[Saved entries]
________

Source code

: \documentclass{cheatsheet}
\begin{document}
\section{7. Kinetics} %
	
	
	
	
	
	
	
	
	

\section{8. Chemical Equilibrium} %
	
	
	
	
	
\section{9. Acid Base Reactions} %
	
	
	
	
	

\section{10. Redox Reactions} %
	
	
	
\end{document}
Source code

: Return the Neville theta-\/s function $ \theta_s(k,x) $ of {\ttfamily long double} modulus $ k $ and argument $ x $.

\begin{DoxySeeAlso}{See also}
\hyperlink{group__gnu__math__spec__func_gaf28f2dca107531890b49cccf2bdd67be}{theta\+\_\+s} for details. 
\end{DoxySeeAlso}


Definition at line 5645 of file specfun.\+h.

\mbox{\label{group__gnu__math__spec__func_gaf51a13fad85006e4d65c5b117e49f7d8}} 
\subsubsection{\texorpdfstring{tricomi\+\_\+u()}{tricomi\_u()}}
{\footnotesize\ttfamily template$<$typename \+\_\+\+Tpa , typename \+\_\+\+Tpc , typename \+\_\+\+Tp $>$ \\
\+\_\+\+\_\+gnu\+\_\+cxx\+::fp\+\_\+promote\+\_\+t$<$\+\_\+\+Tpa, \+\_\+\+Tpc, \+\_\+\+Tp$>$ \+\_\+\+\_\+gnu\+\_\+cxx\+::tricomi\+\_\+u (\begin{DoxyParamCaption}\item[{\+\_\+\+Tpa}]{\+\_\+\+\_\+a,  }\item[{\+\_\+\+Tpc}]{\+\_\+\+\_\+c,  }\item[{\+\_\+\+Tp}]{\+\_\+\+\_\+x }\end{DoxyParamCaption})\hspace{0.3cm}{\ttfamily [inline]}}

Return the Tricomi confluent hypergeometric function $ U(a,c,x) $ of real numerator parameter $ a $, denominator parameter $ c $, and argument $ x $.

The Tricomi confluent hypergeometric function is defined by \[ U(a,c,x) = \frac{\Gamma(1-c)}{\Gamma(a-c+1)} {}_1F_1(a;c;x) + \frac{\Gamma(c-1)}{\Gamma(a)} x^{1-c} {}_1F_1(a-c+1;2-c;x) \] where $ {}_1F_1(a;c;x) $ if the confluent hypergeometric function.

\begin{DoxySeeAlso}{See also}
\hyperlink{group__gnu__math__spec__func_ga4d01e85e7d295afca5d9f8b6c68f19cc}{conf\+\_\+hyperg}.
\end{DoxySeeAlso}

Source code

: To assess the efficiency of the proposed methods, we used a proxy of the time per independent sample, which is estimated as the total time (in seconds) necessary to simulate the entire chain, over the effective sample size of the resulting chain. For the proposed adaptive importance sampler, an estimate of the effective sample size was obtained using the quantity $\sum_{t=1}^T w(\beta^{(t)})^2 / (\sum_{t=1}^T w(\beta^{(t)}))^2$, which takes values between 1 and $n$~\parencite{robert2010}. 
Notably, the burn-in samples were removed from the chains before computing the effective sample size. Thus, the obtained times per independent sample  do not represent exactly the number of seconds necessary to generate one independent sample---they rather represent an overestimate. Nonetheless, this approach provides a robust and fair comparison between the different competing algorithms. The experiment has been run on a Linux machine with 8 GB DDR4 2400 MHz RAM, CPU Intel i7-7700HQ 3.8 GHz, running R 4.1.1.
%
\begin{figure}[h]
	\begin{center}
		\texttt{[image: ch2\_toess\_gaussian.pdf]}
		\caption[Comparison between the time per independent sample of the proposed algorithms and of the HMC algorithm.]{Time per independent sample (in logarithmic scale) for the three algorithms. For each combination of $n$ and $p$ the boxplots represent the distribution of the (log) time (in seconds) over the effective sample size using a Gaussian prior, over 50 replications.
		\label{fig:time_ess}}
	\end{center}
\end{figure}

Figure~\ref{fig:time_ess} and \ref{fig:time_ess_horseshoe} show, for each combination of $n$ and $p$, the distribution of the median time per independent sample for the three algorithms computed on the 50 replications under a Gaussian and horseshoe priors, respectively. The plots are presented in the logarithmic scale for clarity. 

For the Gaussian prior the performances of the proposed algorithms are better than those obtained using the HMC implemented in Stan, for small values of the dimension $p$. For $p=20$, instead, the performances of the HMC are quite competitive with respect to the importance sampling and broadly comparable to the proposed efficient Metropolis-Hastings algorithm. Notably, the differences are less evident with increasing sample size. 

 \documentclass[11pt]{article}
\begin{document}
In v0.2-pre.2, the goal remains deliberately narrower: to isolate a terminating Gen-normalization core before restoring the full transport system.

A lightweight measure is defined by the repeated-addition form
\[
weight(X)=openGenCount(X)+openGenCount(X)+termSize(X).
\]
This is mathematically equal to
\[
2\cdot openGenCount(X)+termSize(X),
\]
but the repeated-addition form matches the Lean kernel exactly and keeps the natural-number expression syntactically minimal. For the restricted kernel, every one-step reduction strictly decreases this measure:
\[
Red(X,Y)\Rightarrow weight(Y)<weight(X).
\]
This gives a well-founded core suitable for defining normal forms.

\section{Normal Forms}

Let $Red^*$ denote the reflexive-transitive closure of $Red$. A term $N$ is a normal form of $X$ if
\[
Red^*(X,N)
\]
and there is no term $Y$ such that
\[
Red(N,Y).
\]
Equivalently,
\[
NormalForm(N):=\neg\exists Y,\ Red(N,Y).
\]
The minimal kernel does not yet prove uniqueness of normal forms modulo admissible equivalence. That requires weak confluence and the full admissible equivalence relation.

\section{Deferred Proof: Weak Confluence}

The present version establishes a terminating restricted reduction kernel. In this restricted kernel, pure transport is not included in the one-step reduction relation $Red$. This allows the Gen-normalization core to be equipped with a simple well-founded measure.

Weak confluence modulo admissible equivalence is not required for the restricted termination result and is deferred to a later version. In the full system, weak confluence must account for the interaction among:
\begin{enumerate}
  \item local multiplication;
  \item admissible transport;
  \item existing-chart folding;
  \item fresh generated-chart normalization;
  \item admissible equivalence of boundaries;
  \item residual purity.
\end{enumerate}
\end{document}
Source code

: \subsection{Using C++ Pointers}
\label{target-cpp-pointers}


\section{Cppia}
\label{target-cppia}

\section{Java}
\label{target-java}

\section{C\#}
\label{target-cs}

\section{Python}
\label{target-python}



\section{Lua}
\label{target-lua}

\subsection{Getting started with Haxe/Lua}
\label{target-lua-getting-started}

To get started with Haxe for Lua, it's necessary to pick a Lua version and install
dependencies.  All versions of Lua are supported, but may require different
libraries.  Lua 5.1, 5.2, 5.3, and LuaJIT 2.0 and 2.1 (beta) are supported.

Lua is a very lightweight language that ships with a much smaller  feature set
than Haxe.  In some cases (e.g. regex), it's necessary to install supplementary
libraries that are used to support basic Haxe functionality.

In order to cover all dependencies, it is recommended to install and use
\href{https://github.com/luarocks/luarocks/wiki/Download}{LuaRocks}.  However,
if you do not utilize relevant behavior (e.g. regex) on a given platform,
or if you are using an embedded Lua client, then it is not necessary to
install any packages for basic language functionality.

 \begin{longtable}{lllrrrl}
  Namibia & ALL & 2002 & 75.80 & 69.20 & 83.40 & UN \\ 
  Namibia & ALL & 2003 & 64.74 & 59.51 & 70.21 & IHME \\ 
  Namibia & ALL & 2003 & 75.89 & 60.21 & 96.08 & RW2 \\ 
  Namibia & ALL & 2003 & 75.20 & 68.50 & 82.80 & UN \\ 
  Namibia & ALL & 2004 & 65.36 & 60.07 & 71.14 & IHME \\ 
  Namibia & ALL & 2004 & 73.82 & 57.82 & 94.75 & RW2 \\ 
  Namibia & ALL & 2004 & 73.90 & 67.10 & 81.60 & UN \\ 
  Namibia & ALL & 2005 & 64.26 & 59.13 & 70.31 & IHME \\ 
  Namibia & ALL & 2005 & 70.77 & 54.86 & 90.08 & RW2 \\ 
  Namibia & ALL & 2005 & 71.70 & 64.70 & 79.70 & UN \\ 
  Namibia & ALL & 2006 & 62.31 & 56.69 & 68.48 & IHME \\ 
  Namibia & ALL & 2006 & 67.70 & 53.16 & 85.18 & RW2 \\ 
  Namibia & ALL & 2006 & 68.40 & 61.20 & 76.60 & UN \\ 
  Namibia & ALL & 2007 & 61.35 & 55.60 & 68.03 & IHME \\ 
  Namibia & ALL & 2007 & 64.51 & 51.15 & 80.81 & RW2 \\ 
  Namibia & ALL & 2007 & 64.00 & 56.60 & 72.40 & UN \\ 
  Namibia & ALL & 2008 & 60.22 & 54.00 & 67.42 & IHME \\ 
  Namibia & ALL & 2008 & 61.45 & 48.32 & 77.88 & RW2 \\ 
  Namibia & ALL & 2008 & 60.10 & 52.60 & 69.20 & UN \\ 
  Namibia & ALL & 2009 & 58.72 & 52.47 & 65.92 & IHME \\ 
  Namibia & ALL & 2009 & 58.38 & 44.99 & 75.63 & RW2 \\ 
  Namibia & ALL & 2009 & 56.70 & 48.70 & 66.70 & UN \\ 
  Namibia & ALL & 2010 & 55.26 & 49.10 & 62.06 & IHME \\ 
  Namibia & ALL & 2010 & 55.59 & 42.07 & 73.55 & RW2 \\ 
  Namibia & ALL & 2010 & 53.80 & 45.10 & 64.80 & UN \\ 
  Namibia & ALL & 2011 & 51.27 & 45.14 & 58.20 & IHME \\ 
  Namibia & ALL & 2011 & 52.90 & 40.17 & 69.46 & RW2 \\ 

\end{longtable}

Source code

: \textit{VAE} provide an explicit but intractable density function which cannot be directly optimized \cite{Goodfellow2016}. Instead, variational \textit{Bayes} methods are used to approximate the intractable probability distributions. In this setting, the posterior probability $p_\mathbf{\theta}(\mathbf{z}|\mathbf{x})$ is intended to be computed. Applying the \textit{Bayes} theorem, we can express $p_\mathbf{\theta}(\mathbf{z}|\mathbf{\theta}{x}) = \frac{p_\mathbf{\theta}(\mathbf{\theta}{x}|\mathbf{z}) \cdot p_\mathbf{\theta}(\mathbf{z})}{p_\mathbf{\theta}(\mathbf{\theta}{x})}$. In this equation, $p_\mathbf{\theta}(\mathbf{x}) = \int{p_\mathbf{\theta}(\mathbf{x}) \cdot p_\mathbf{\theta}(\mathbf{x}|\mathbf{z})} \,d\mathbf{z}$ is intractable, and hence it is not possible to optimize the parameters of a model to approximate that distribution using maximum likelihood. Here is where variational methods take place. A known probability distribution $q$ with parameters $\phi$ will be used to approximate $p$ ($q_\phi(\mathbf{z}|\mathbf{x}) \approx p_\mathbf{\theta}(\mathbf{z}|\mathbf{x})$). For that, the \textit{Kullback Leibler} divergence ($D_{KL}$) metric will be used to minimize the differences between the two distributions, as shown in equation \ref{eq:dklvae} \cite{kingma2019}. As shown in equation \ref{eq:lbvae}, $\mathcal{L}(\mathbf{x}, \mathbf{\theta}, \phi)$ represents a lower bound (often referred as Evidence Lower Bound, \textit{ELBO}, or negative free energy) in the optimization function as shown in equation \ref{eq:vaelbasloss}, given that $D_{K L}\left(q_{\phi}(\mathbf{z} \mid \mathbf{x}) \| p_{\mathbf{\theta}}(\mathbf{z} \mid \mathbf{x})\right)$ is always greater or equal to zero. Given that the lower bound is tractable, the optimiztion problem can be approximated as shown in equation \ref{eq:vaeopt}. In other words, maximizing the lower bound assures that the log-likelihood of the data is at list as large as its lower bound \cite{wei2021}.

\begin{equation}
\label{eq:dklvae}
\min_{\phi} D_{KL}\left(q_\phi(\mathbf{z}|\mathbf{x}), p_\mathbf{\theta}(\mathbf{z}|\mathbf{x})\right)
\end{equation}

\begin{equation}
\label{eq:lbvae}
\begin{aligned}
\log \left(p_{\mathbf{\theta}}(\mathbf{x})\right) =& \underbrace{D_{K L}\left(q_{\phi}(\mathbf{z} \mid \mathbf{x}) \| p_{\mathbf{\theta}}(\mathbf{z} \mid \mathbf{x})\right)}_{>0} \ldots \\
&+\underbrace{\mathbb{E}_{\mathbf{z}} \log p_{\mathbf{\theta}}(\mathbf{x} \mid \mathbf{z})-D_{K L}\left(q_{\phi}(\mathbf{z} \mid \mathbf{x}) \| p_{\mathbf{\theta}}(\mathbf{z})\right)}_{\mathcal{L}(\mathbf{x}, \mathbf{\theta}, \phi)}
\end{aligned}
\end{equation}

________

How to complete this task >> Check each line above for the string "hyperlink" and return those that contain it.

Response to this task >>
\hyperlink{group__gnu__math__spec__func_gaf28f2dca107531890b49cccf2bdd67be}{theta\+\_\+s} for details. 
\hyperlink{group__gnu__math__spec__func_ga4d01e85e7d295afca5d9f8b6c68f19cc}{conf\+\_\+hyperg}.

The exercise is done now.